最近漫画は読んでいるけど感想の書きづらいものが多くてなかなか記事が書けません。すいません。


というわけで昨日検索に引っ掛かった気になるワードを一つご紹介します。

「りぼんちゃおなかよしかきわけ方」


‥これ、リアル読者の小中学生のみならず、実は漫画好きの大人や投稿してる人もわりと気にしてる問題です。


前にふざけて「少女漫画家になるには」という記事を書きましたが(編集部別に投稿の仕方が違うので)、

これよりは非常に曖昧な問題です。


以前Twitterなどでこの3誌の描き分けを図解してた人もいたりするんですが‥あれは当たっているようで遠い。

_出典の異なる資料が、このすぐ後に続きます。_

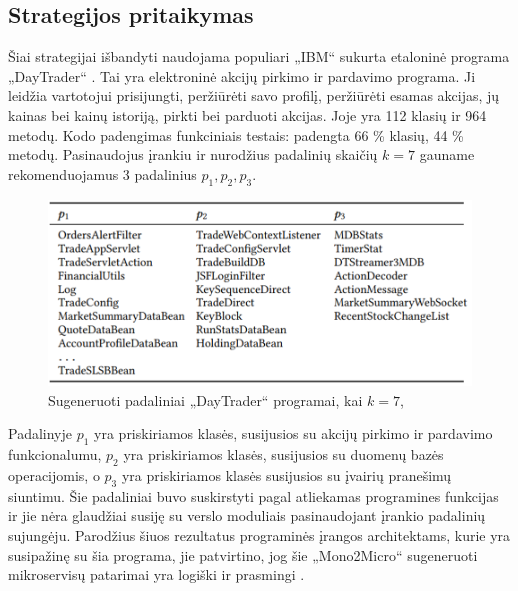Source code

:\documentclass{VUMIFPSbakalaurinis}
\begin{document}
\subsection{Strategijos pritaikymas}
Šiai strategijai išbandyti naudojama populiari „IBM“ sukurta etaloninė programa „DayTrader“ \cite{IBM15}. Tai yra elektroninė akcijų pirkimo ir pardavimo programa. Ji leidžia vartotojui prisijungti, peržiūrėti savo profilį, peržiūrėti esamas akcijas, jų kainas bei kainų istoriją, pirkti bei parduoti akcijas. Joje yra 112 klasių ir 964 metodų. Kodo padengimas funkciniais testais: padengta  66 \% klasių, 44 \% metodų. Pasinaudojus įrankiu ir nurodžius padalinių skaičių $k = 7$ gauname rekomenduojamus 3 padalinius $p_{1}, p_{2}, p_{3}$.

\begin{figure}[H]
    \centering
    \includegraphics{img/mono-micro-padaliniai.png}
    \caption{Sugeneruoti padaliniai „DayTrader“ programai, kai $k = 7$, \cite{KXK+21}}
    \label{img:mono-micro-padaliniai}
\end{figure}

Padalinyje $p_{1}$ yra priskiriamos klasės, susijusios su akcijų pirkimo ir pardavimo funkcionalumu, $p_{2}$ yra priskiriamos klasės, susijusios su duomenų bazės operacijomis, o $p_{3}$ yra priskiriamos klasės susijusios su įvairių pranešimų siuntimu. Šie padaliniai buvo suskirstyti pagal atliekamas programines funkcijas ir jie nėra glaudžiai susiję su verslo moduliais pasinaudojant įrankio padalinių sujungėju. Parodžius šiuos rezultatus programinės įrangos architektams, kurie yra susipažinę su šia programa, jie patvirtino, jog šie „Mono2Micro“ sugeneruoti mikroservisų patarimai yra logiški ir prasmingi \cite{KXL+20}.\\
\end{document}
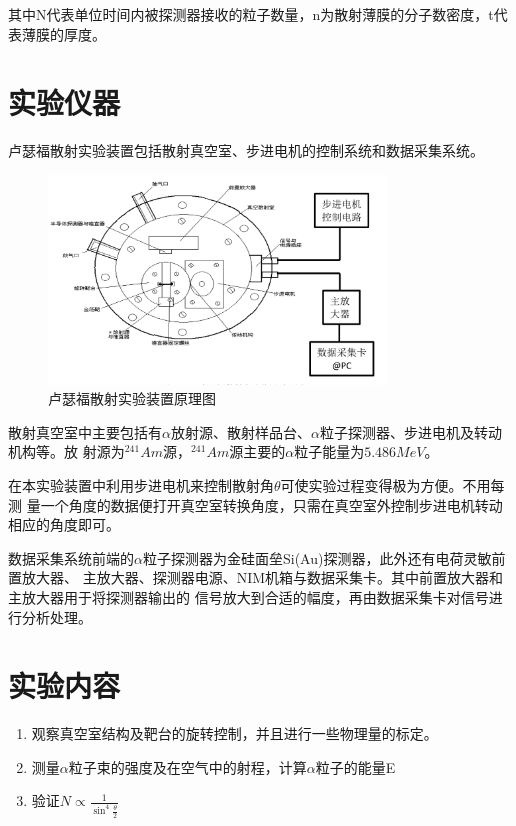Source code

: \documentclass[a4paper,UTF8]{ctexart}
\begin{document}
其中N代表单位时间内被探测器接收的粒子数量，n为散射薄膜的分子数密度，t代表薄膜的厚度。

\section{实验仪器}

卢瑟福散射实验装置包括散射真空室、步进电机的控制系统和数据采集系统。

\begin{figure}[H]
    \centering
    \begin{minipage}[b]{0.9\textwidth}
        \centering
        \includegraphics[width=0.8\textwidth]{./fig_apparatus.png}
        \caption{卢瑟福散射实验装置原理图}
    \end{minipage}
\end{figure}

散射真空室中主要包括有$\alpha$放射源、散射样品台、$\alpha$粒子探测器、步进电机及转动机构等。放
射源为$^{241}Am$源，$^{241}Am$源主要的$\alpha$粒子能量为$5.486MeV$。

在本实验装置中利用步进电机来控制散射角$\theta$可使实验过程变得极为方便。不用每测
量一个角度的数据便打开真空室转换角度，只需在真空室外控制步进电机转动相应的角度即可。

数据采集系统前端的$\alpha$粒子探测器为金硅面垒Si(Au)探测器，此外还有电荷灵敏前置放大器、
主放大器、探测器电源、NIM机箱与数据采集卡。其中前置放大器和主放大器用于将探测器输出的
信号放大到合适的幅度，再由数据采集卡对信号进行分析处理。

\section{实验内容}

\begin{enumerate}
    \item 观察真空室结构及靶台的旋转控制，并且进行一些物理量的标定。
    \item 测量$\alpha$粒子束的强度及在空气中的射程，计算$\alpha$粒子的能量E
    \item 验证$N \propto \frac{1}{\sin^4{\frac{\theta}{2}}}$
\end{enumerate}
\end{document}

例えば「りぼんは線が細く髪の毛がさらっさらで髪の毛の束をそとに増やせば増やすほどらしくなる」「なかよしはオタクっぽい」「ちゃおは線が太くて目がバカみたいにでかい」などなんですが、最近りぼんには線が太いというか粗い人が現れていますし、なかよしは外部の方がいるので「らしさ」など存在しませんし。
現在ちゃおで目がでかいのは中原さんと五十嵐さんだけです。他は意外と目にかけあみを使わないです。ベタ処理だったり。


りぼんでデビューすると仕事するごとにトーンが増えて作画がキレイになる感じなんですが、ちゃおでデビューするとデビュー作が一番丁寧で、ネーム作業に押されて作画がかんたんになっていきます(和央さんの初期単行本を見ると分かりやすいです)。

きれいな原稿がいいのかどうか?私は肯定しません。
きれいな原稿でも話がつまらなければどうしようもない。多少荒削りでも「笑える」「感動する」「考えさせられる」漫画の方が価値があります。

大人の方は経験あると思いますが、小さい頃好きで好きで仕方なかった漫画を今開いてみるとものすごく絵が残念だったりしませんか。
そういうもんです。子供は絵で漫画を判断しません。
あと、かんたんな作画を身につけることで話にかける時間を増やすことができるので、あれはある意味「技術」です(アシさんを呼ばずマイペースでできる利点も。コストダウン‥というか少女漫画でアシ呼ぶのはよほどの作家だけです)。
多作の同人作家さんは手に負担かけない書き方をマスターしてますよね。線にメリハリがなくても今っぽい絵柄になりますし。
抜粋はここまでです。